*EXERCISE BRIEF*
Where the data below begins, start duplicating lines exactly, and finish with the line containing "< assign > ::= id : = < exp >"; add nothing else. Leave the pictures out.

= = = = = = =

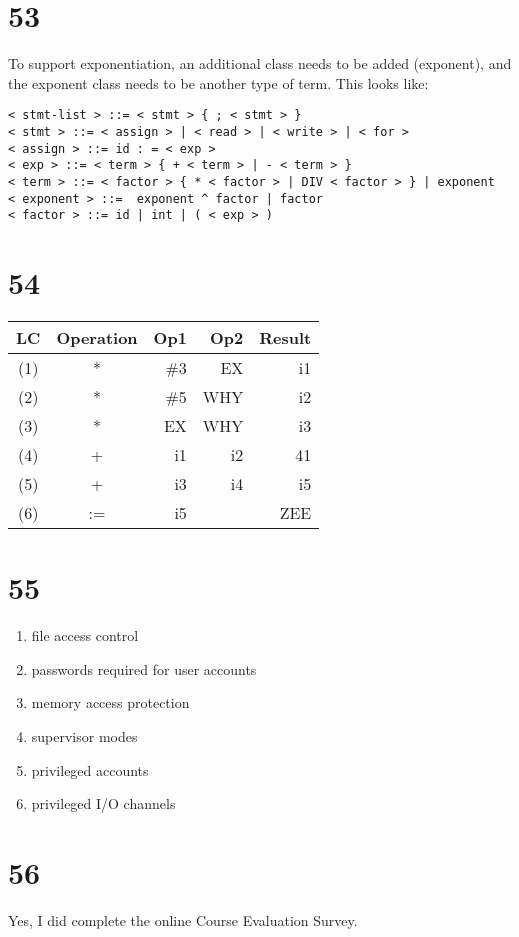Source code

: \documentclass[a4paper,11pt]{article}
\begin{document}

\section*{53}

To support exponentiation, an additional class needs to be added (exponent), and the exponent class needs to be another type of term.  This looks like:

\begin{verbatim}
< stmt-list > ::= < stmt > { ; < stmt > }
< stmt > ::= < assign > | < read > | < write > | < for >
< assign > ::= id : = < exp >
< exp > ::= < term > { + < term > | - < term > }
< term > ::= < factor > { * < factor > | DIV < factor > } | exponent
< exponent > ::=  exponent ^ factor | factor
< factor > ::= id | int | ( < exp > )

\end{verbatim}


\section*{54}
\begin{tabular}{ | c | c | r | r | r |}
  \hline
    LC & Operation & Op1 & Op2 & Result  \\ \hline
    (1) & * & \#3 & EX & i1 \\ \hline
    (2) & * & \#5 & WHY & i2 \\ \hline
    (3) & * & EX & WHY & i3 \\ \hline
    (4) & + & i1 & i2 & 41 \\ \hline
    (5) & + & i3 & i4 & i5 \\ \hline
    (6) & := & i5 &  & ZEE \\ \hline
\end{tabular}



\section*{55}
\begin{enumerate}
  \item  file access control
  \item  passwords required for user accounts
  \item  memory access protection
  \item  supervisor modes
  \item  privileged accounts
  \item  privileged I/O channels
\end{enumerate}



\section*{56}
Yes, I did complete the online Course Evaluation Survey.

\end{document}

= = = = = = =

*RESPONSE AREA*
Source code

: \documentclass[a4paper,11pt]{article}
\begin{document}

\section*{53}

To support exponentiation, an additional class needs to be added (exponent), and the exponent class needs to be another type of term.  This looks like:

\begin{verbatim}
< stmt-list > ::= < stmt > { ; < stmt > }
< stmt > ::= < assign > | < read > | < write > | < for >
< assign > ::= id : = < exp >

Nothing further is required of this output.